### Your assignment
Images excluded, return every record exactly as it reads.
################
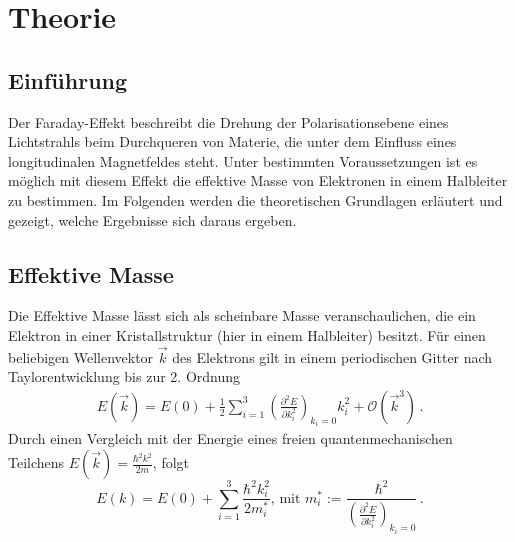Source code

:\section{Theorie}
\label{sec:Theorie}

\subsection{Einführung}
Der Faraday-Effekt beschreibt die Drehung der Polarisationsebene eines Lichtstrahls beim Durchqueren von Materie, die unter dem Einfluss eines longitudinalen Magnetfeldes steht.
Unter bestimmten Voraussetzungen ist es möglich mit diesem Effekt die effektive Masse von Elektronen in einem Halbleiter zu bestimmen.
Im Folgenden werden die theoretischen Grundlagen erläutert und gezeigt, welche Ergebnisse sich daraus ergeben.
\subsection{Effektive Masse}
Die Effektive Masse lässt sich als scheinbare Masse veranschaulichen, die ein Elektron in einer Kristallstruktur (hier in einem Halbleiter) besitzt. Für einen beliebigen Wellenvektor $\vec{k}$ des Elektrons gilt in einem periodischen Gitter nach Taylorentwicklung bis zur 2. Ordnung
\begin{align*}
	E(\vec{k})=E(0)+\frac{1}{2}\sum_{i=1}^3\left(\frac{\partial^2 E}{\partial k_i^2}\right)_{k_i=0}k_i^2+\mathcal{O}(\vec{k}^3) \, \mathrm{.}
\end{align*}
Durch einen Vergleich mit der Energie eines freien quantenmechanischen Teilchens $E(\vec{k})=\frac{\hbar^2k^2}{2m}$, folgt
\begin{equation}
	E(k)=E(0)+\sum_{i=1}^3\frac{\hbar^2k_i^2}{2m_i^*}\text{, mit }m_i^*:=\frac{\hbar^2}{\left(\frac{\partial^2 E}{\partial k_i^2}\right)_{k_i=0}} \, \mathrm{.}
\end{equation}
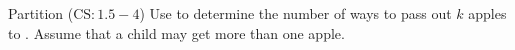 
% 
% 

\begin{frame}{}
  \begin{exampleblock}{Partition ($\text{CS}: 1.5-4$)}
    Use  to determine the number of ways to pass out $k$  apples to . 
    Assume that a child may get more than one apple.
  \end{exampleblock}
\end{frame}

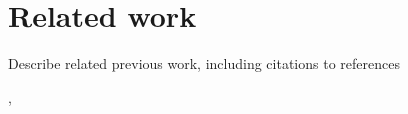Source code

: \section{Related work}
\label{sec:related}
Describe related previous work, including citations to references

\cite{qres_ama}, \cite{DBLP:journals/pieee/AbbasAMMR18}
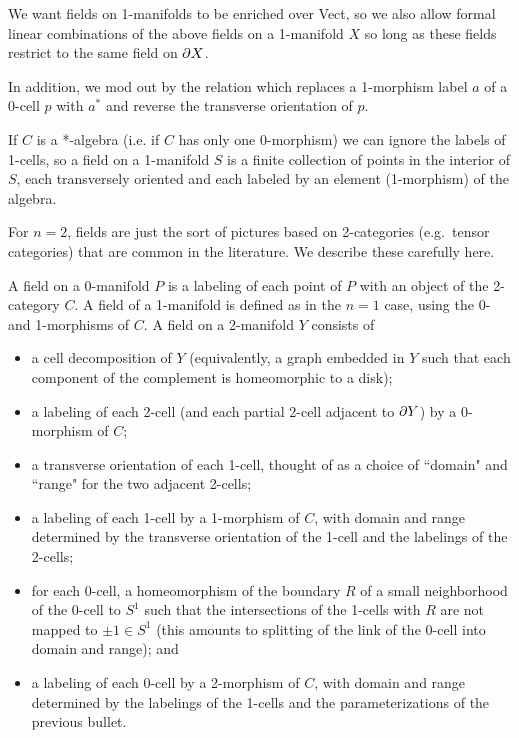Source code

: We want fields on 1-manifolds to be enriched over Vect, so we also allow formal linear combinations
of the above fields on a 1-manifold $X$ so long as these fields restrict to the same field on $\partial X$.

In addition, we mod out by the relation which replaces
a 1-morphism label $a$ of a 0-cell $p$ with $a^*$ and reverse the transverse orientation of $p$.

If $C$ is a *-algebra (i.e. if $C$ has only one 0-morphism) we can ignore the labels
of 1-cells, so a field on a 1-manifold $S$ is a finite collection of points in the
interior of $S$, each transversely oriented and each labeled by an element (1-morphism)
of the algebra.

\medskip

For $n=2$, fields are just the sort of pictures based on 2-categories (e.g.\ tensor categories)
that are common in the literature.
We describe these carefully here.

A field on a 0-manifold $P$ is a labeling of each point of $P$ with
an object of the 2-category $C$.
A field of a 1-manifold is defined as in the $n=1$ case, using the 0- and 1-morphisms of $C$.
A field on a 2-manifold $Y$ consists of
\begin{itemize}
    \item a cell decomposition of $Y$ (equivalently, a graph embedded in $Y$ such
that each component of the complement is homeomorphic to a disk);
    \item a labeling of each 2-cell (and each partial 2-cell adjacent to $\partial Y$)
by a 0-morphism of $C$;
    \item a transverse orientation of each 1-cell, thought of as a choice of
``domain" and ``range" for the two adjacent 2-cells;
    \item a labeling of each 1-cell by a 1-morphism of $C$, with
domain and range determined by the transverse orientation of the 1-cell
and the labelings of the 2-cells;
    \item for each 0-cell, a homeomorphism of the boundary $R$ of a small neighborhood
of the 0-cell to $S^1$ such that the intersections of the 1-cells with $R$ are not mapped
to $\pm 1 \in S^1$
(this amounts to splitting of the link of the 0-cell into domain and range); and
    \item a labeling of each 0-cell by a 2-morphism of $C$, with domain and range
determined by the labelings of the 1-cells and the parameterizations of the previous
bullet.
\end{itemize}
################
### Answer below
Source code

:\section{Theorie}
\label{sec:Theorie}

\subsection{Einführung}
Der Faraday-Effekt beschreibt die Drehung der Polarisationsebene eines Lichtstrahls beim Durchqueren von Materie, die unter dem Einfluss eines longitudinalen Magnetfeldes steht.
Unter bestimmten Voraussetzungen ist es möglich mit diesem Effekt die effektive Masse von Elektronen in einem Halbleiter zu bestimmen.
Im Folgenden werden die theoretischen Grundlagen erläutert und gezeigt, welche Ergebnisse sich daraus ergeben.
\subsection{Effektive Masse}
Die Effektive Masse lässt sich als scheinbare Masse veranschaulichen, die ein Elektron in einer Kristallstruktur (hier in einem Halbleiter) besitzt. Für einen beliebigen Wellenvektor $\vec{k}$ des Elektrons gilt in einem periodischen Gitter nach Taylorentwicklung bis zur 2. Ordnung
\begin{align*}
	E(\vec{k})=E(0)+\frac{1}{2}\sum_{i=1}^3\left(\frac{\partial^2 E}{\partial k_i^2}\right)_{k_i=0}k_i^2+\mathcal{O}(\vec{k}^3) \, \mathrm{.}
\end{align*}
Durch einen Vergleich mit der Energie eines freien quantenmechanischen Teilchens $E(\vec{k})=\frac{\hbar^2k^2}{2m}$, folgt
\begin{equation}
	E(k)=E(0)+\sum_{i=1}^3\frac{\hbar^2k_i^2}{2m_i^*}\text{, mit }m_i^*:=\frac{\hbar^2}{\left(\frac{\partial^2 E}{\partial k_i^2}\right)_{k_i=0}} \, \mathrm{.}
\end{equation}
% 
% 

\begin{frame}{}
  \begin{exampleblock}{Partition ($\text{CS}: 1.5-4$)}
    Use  to determine the number of ways to pass out $k$  apples to . 
    Assume that a child may get more than one apple.
  \end{exampleblock}
\end{frame}

Source code

: \section{Related work}
\label{sec:related}
Describe related previous work, including citations to references

\cite{qres_ama}, \cite{DBLP:journals/pieee/AbbasAMMR18}
Source code

: We want fields on 1-manifolds to be enriched over Vect, so we also allow formal linear combinations
of the above fields on a 1-manifold $X$ so long as these fields restrict to the same field on $\partial X$.

In addition, we mod out by the relation which replaces
a 1-morphism label $a$ of a 0-cell $p$ with $a^*$ and reverse the transverse orientation of $p$.

If $C$ is a *-algebra (i.e. if $C$ has only one 0-morphism) we can ignore the labels
of 1-cells, so a field on a 1-manifold $S$ is a finite collection of points in the
interior of $S$, each transversely oriented and each labeled by an element (1-morphism)
of the algebra.

\medskip

For $n=2$, fields are just the sort of pictures based on 2-categories (e.g.\ tensor categories)
that are common in the literature.
We describe these carefully here.

A field on a 0-manifold $P$ is a labeling of each point of $P$ with
an object of the 2-category $C$.
A field of a 1-manifold is defined as in the $n=1$ case, using the 0- and 1-morphisms of $C$.
A field on a 2-manifold $Y$ consists of
\begin{itemize}
    \item a cell decomposition of $Y$ (equivalently, a graph embedded in $Y$ such
that each component of the complement is homeomorphic to a disk);
    \item a labeling of each 2-cell (and each partial 2-cell adjacent to $\partial Y$)
by a 0-morphism of $C$;
    \item a transverse orientation of each 1-cell, thought of as a choice of
``domain" and ``range" for the two adjacent 2-cells;
    \item a labeling of each 1-cell by a 1-morphism of $C$, with
domain and range determined by the transverse orientation of the 1-cell
and the labelings of the 2-cells;
    \item for each 0-cell, a homeomorphism of the boundary $R$ of a small neighborhood
of the 0-cell to $S^1$ such that the intersections of the 1-cells with $R$ are not mapped
to $\pm 1 \in S^1$
(this amounts to splitting of the link of the 0-cell into domain and range); and
    \item a labeling of each 0-cell by a 2-morphism of $C$, with domain and range
determined by the labelings of the 1-cells and the parameterizations of the previous
bullet.
\end{itemize}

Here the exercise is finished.